Give all of the data below again exactly, and drop the images.

§ **Provided records**

○ ○ ○ ○ ○

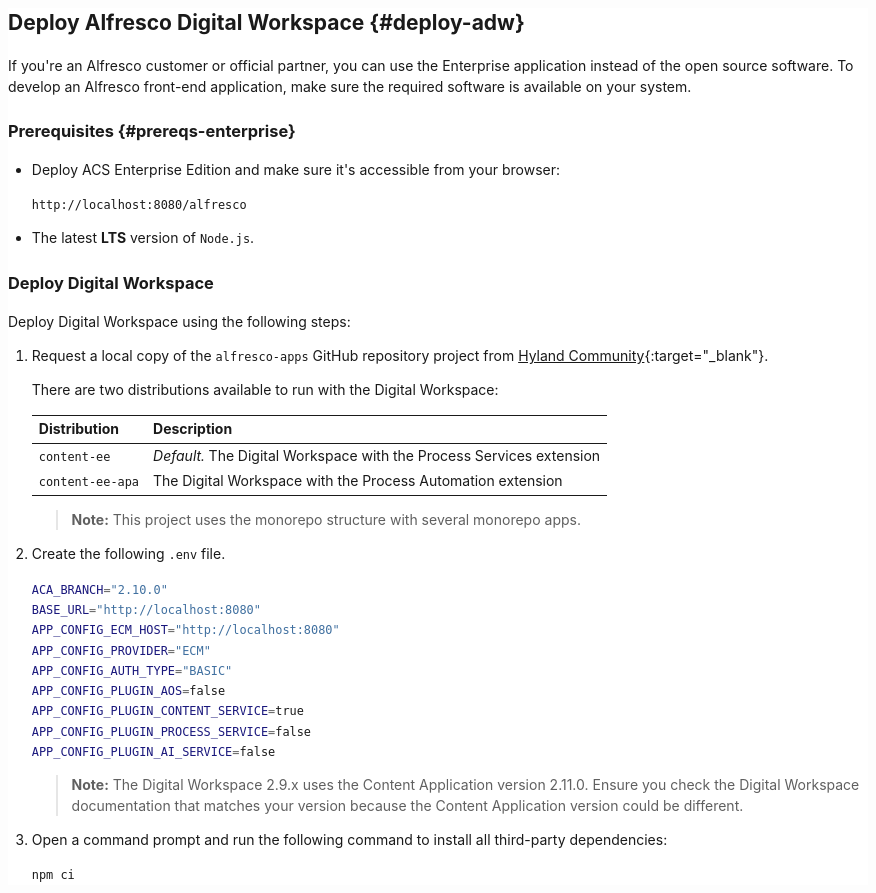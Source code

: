 ## Deploy Alfresco Digital Workspace {#deploy-adw}

If you're an Alfresco customer or official partner, you can use the Enterprise application instead of the open source software. To develop an Alfresco front-end application, make sure the required software is available on your system.

### Prerequisites {#prereqs-enterprise}

* Deploy ACS Enterprise Edition and make sure it's accessible from your browser:

    ```bash
    http://localhost:8080/alfresco
    ```

* The latest **LTS** version of `Node.js`.

### Deploy Digital Workspace

Deploy Digital Workspace using the following steps:

1. Request a local copy of the `alfresco-apps` GitHub repository project from [Hyland Community](https://community.hyland.com/tskb){:target="_blank"}.

    There are two distributions available to run with the Digital Workspace:

    | Distribution | Description |
    | ------------ | ----------- |
    | `content-ee` | *Default.* The Digital Workspace with the Process Services extension |
    | `content-ee-apa` | The Digital Workspace with the Process Automation extension |

    > **Note:** This project uses the monorepo structure with several monorepo apps.

2. Create the following `.env` file.

    ```bash
    ACA_BRANCH="2.10.0"
    BASE_URL="http://localhost:8080"
    APP_CONFIG_ECM_HOST="http://localhost:8080"
    APP_CONFIG_PROVIDER="ECM"
    APP_CONFIG_AUTH_TYPE="BASIC"
    APP_CONFIG_PLUGIN_AOS=false
    APP_CONFIG_PLUGIN_CONTENT_SERVICE=true
    APP_CONFIG_PLUGIN_PROCESS_SERVICE=false
    APP_CONFIG_PLUGIN_AI_SERVICE=false
    ```

    > **Note:** The Digital Workspace 2.9.x uses the Content Application version 2.11.0. Ensure you check the Digital Workspace documentation that matches your version because the Content Application version could be different.

3. Open a command prompt and run the following command to install all third-party dependencies:

    ```bash
    npm ci
    ```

○ ○ ○ ○ ○

§ **Solved problem**
Source code

: ## Deploy Alfresco Digital Workspace {#deploy-adw}

If you're an Alfresco customer or official partner, you can use the Enterprise application instead of the open source software. To develop an Alfresco front-end application, make sure the required software is available on your system.

### Prerequisites {#prereqs-enterprise}

* Deploy ACS Enterprise Edition and make sure it's accessible from your browser:

    ```bash
    http://localhost:8080/alfresco
    ```

* The latest **LTS** version of `Node.js`.

### Deploy Digital Workspace

Deploy Digital Workspace using the following steps:

1. Request a local copy of the `alfresco-apps` GitHub repository project from [Hyland Community](https://community.hyland.com/tskb){:target="_blank"}.

    There are two distributions available to run with the Digital Workspace:

    | Distribution | Description |
    | ------------ | ----------- |
    | `content-ee` | *Default.* The Digital Workspace with the Process Services extension |
    | `content-ee-apa` | The Digital Workspace with the Process Automation extension |

    > **Note:** This project uses the monorepo structure with several monorepo apps.

2. Create the following `.env` file.

    ```bash
    ACA_BRANCH="2.10.0"
    BASE_URL="http://localhost:8080"
    APP_CONFIG_ECM_HOST="http://localhost:8080"
    APP_CONFIG_PROVIDER="ECM"
    APP_CONFIG_AUTH_TYPE="BASIC"
    APP_CONFIG_PLUGIN_AOS=false
    APP_CONFIG_PLUGIN_CONTENT_SERVICE=true
    APP_CONFIG_PLUGIN_PROCESS_SERVICE=false
    APP_CONFIG_PLUGIN_AI_SERVICE=false
    ```

    > **Note:** The Digital Workspace 2.9.x uses the Content Application version 2.11.0. Ensure you check the Digital Workspace documentation that matches your version because the Content Application version could be different.

3. Open a command prompt and run the following command to install all third-party dependencies:

    ```bash
    npm ci
    ```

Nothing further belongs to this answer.